Mayor of Massa
- In office 31 May 2023 – Incumbent
- In office 26 June 2018 – 3 March 2023
- Preceded by: Alessandro Volpi

Personal details
- Born: 29 November 1965 (age 60) La Spezia, Italy
- Party: Lega
- Alma mater: University of Florence
- Profession: Lawyer

= Francesco Persiani =

Italian politician (born 1965)

Francesco Persiani (born 29 November 1965) is an Italian politician. A member of Lega, he is the mayor of Massa since June 2018. In March 2023, he resigned after the city council passed a motion of no confidence but was re-elected in May 2023.

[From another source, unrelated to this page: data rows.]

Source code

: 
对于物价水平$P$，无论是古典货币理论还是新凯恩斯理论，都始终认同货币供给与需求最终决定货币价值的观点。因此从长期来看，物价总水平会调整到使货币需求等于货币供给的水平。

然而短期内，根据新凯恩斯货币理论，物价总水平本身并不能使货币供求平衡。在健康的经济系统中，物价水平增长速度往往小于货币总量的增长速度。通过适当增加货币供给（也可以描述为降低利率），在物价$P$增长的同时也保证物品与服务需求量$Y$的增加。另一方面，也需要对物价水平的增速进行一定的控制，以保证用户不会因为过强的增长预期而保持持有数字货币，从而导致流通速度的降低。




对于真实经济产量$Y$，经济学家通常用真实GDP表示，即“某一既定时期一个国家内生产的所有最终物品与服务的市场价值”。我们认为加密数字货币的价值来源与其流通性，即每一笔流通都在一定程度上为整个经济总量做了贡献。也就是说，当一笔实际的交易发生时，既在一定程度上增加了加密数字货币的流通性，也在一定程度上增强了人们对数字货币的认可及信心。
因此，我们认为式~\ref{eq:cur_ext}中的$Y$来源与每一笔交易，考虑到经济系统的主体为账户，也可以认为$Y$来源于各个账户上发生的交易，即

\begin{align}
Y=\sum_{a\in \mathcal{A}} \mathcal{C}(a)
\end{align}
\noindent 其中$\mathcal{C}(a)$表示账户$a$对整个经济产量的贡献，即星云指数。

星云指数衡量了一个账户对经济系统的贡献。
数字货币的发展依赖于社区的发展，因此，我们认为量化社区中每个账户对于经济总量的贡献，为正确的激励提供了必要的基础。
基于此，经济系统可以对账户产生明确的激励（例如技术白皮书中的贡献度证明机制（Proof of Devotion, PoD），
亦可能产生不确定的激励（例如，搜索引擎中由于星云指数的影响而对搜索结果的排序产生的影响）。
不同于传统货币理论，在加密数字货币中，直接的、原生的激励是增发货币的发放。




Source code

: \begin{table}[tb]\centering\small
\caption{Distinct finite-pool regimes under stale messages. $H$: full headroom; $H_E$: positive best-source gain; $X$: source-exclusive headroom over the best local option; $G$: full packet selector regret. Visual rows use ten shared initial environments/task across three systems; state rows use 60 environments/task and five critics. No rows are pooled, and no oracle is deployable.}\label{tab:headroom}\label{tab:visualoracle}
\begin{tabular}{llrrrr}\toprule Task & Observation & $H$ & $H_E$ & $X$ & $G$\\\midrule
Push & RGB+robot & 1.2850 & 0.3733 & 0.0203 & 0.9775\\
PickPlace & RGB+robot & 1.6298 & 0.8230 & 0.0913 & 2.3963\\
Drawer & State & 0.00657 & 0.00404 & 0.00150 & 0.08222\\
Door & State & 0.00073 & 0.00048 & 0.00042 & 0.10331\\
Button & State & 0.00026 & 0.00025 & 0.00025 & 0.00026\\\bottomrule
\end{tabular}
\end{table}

== Early life and career ==
Born in La Spezia, Persiani was raised in Verona and became a lawyer graduating at University of Florence. He lived in Massa, Tuscany, since 1988. In 1995, he opened his own law firm in Massa. In 2016, he became president of the criminal chamber of the province of Massa-Carrara.

== Mayor of Massa ==
In 2018, Persiani ran for mayor of Massa, supported by the centre-right coalition formed by Lega, Forza Italia, and Brothers of Italy. After finishing second in the first round with 28.18% of the votes, he won in the runoff on 24 June 2018 with 56.62% of the votes, defeating the centre-left coalition outgoing mayor Alessandro Volpi, and becoming the first right-wing mayor of Massa in the history of the Italian Republic and the first centre-right coalition candidate since the introduction of direct elections. He took office on 26 June 2018.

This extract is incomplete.